Synthesizing the EIA chokepoints data with the International Energy Agency's Oil Market Report (April 2024 edition, with analogous scenarios) and UNCLOS-related IMO shipping reports on Red Sea rerouting since late 2023 reveals what was missed: the cumulative effect of parallel chokepoint stresses. Houthi actions in the Bab el-Mandeb, widely assessed by Western governments as Iranian proxy activity per U.S. State Department briefings, have already forced container vessels around the Cape of Good Hope, adding 10-14 days and raising fuel consumption by up to 40%. A Hormuz shock compounds this, tightening tanker availability and elevating freight rates beyond what Goldman explicitly models.

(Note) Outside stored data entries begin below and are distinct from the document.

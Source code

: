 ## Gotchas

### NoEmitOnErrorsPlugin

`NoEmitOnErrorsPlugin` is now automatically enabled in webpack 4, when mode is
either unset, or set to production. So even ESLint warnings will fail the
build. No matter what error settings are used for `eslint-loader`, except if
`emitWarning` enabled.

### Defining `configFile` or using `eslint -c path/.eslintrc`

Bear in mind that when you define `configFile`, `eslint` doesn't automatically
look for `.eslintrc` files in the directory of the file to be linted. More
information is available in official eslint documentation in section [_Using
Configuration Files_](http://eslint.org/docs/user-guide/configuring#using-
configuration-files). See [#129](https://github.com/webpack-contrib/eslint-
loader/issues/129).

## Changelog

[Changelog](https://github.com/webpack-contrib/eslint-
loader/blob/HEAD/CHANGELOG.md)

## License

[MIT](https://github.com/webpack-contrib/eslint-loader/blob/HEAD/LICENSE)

Perspectives diverge. Commodity research teams at investment banks emphasize demand destruction and potential OPEC+ spare capacity release as mitigating factors, projecting price peaks followed by mean reversion. Officials from China and India, major importers, have publicly stressed strategic reserve releases and diversified sourcing (primary statements from China's NDRC and India's Ministry of Petroleum). In contrast, European Commission energy updates highlight secondary inflationary transmission into chemicals, fertilizers, and transport, complicating ECB rate path decisions. Emerging-market central banks face even tighter trade-offs, as seen in post-2022 patterns.

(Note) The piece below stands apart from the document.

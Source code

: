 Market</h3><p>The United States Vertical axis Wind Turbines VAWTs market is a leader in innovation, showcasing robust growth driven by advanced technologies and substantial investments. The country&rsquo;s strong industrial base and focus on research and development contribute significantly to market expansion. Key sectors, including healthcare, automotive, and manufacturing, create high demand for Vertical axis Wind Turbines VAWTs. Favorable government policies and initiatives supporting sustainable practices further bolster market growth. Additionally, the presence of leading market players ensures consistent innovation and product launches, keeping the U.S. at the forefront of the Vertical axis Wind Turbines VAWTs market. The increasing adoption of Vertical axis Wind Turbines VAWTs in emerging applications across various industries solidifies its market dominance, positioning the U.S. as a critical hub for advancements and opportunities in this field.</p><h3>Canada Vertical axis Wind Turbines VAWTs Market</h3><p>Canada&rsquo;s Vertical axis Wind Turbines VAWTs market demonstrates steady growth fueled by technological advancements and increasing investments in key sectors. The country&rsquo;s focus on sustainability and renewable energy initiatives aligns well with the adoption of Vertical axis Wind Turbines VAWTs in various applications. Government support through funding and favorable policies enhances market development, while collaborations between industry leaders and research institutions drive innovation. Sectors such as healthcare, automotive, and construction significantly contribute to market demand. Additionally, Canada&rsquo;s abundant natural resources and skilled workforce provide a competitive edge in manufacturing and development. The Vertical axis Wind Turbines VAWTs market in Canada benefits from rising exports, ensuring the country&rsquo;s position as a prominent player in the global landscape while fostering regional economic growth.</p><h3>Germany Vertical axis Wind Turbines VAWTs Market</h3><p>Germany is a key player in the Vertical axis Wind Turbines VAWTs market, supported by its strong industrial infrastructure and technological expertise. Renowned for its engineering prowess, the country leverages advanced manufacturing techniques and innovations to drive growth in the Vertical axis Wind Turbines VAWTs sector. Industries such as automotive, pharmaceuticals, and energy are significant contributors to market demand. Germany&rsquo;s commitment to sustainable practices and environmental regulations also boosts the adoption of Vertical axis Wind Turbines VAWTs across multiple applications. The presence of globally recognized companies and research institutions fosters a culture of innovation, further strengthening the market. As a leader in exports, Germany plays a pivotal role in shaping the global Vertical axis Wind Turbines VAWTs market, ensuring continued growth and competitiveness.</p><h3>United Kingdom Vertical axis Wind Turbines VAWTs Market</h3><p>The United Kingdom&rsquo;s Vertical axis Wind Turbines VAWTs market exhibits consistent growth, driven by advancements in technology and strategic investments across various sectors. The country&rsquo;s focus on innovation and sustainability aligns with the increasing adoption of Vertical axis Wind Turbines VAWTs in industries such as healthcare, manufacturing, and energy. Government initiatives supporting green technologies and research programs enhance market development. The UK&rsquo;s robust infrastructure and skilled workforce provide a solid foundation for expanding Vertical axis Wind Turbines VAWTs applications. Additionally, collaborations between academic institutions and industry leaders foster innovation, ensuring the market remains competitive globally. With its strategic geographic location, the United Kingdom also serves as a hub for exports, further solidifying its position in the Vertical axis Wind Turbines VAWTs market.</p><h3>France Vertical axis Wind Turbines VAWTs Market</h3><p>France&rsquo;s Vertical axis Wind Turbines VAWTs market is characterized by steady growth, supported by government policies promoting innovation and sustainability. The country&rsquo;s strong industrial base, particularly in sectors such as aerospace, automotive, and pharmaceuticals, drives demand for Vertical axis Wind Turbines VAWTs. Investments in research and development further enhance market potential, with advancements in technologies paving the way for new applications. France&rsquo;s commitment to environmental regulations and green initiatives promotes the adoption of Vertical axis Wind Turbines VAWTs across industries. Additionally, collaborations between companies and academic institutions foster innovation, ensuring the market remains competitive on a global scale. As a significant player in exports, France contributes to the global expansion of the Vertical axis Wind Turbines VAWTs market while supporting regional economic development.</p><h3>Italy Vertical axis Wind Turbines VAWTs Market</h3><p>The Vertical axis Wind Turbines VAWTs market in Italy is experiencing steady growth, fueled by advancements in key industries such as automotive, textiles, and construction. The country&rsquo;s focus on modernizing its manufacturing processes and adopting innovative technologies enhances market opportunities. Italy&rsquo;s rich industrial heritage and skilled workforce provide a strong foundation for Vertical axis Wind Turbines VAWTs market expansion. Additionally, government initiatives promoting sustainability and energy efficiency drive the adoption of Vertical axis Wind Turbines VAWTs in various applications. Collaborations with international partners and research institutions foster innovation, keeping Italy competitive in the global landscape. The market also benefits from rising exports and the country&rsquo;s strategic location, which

The episode connects to longer-term structural issues the original reporting omitted: accelerated scrutiny of shipping decarbonization timelines, renewed focus on SPR policy credibility after U.S. releases in 2021-2022, and diplomatic efforts documented in successive UN Security Council meetings on freedom of navigation. While Goldman avoids a recession baseline, cross-referenced IMF working papers on oil shock transmission (2022-2023 series) indicate that a $20-30 sustained increase can shave 0.5-1.0 percentage points from global GDP growth, with disproportionate effects on oil-importing Asia and Europe.

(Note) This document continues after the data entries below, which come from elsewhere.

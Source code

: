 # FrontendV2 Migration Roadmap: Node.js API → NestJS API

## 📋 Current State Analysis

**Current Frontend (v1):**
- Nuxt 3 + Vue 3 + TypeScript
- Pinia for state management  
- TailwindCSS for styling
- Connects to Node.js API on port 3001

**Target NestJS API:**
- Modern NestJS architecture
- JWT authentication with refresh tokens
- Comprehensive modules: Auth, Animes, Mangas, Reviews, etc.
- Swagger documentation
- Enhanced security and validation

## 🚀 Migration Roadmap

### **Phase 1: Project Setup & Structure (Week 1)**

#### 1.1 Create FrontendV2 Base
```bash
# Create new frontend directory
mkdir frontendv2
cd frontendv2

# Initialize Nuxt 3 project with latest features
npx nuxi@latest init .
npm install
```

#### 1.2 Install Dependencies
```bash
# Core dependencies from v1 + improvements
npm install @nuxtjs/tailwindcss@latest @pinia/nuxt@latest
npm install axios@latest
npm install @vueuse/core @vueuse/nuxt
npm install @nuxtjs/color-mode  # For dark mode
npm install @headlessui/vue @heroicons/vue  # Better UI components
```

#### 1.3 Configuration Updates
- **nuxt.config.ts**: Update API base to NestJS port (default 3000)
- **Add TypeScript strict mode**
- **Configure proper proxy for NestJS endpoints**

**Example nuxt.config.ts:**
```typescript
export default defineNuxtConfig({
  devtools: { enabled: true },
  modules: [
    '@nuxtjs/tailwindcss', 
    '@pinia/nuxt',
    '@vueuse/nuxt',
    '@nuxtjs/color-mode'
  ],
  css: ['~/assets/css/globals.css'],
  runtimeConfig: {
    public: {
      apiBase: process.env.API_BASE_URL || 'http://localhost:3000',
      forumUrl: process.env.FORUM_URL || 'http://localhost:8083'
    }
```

Asset-market implications are similarly multi-sided. Energy producers and related equities may benefit, yet broader equity and credit markets price in tighter financial conditions. Currency impacts vary: dollar strength versus emerging-market currencies has historically accompanied such shocks. No single outcome is predetermined; resolution hinges on diplomatic channels whose primary records remain classified or inconclusive at present.
MERIDIAN: Sustained Hormuz constraints are likely to keep oil volatility elevated through 2026, compelling central banks and finance ministries to weigh higher-for-longer inflation risks against growth slowdowns, while consumers and industries face rerouting costs that few models fully capture.
Sources (3)
- [1]Goldman Hikes Oil Forecasts Again as Hormuz Shock Builds(https://www.bloomberg.com/news/videos/2026-04-27/goldman-hikes-oil-forecasts-again-as-hormuz-shock-builds-video)
- [2]World Oil Transit Chokepoints(https://www.eia.gov/international/analysis/special-topics/World_Oil_Transit_Chokepoints)
- [3]Oil Market Report, April 2024(https://www.iea.org/reports/oil-market-report-april-2024)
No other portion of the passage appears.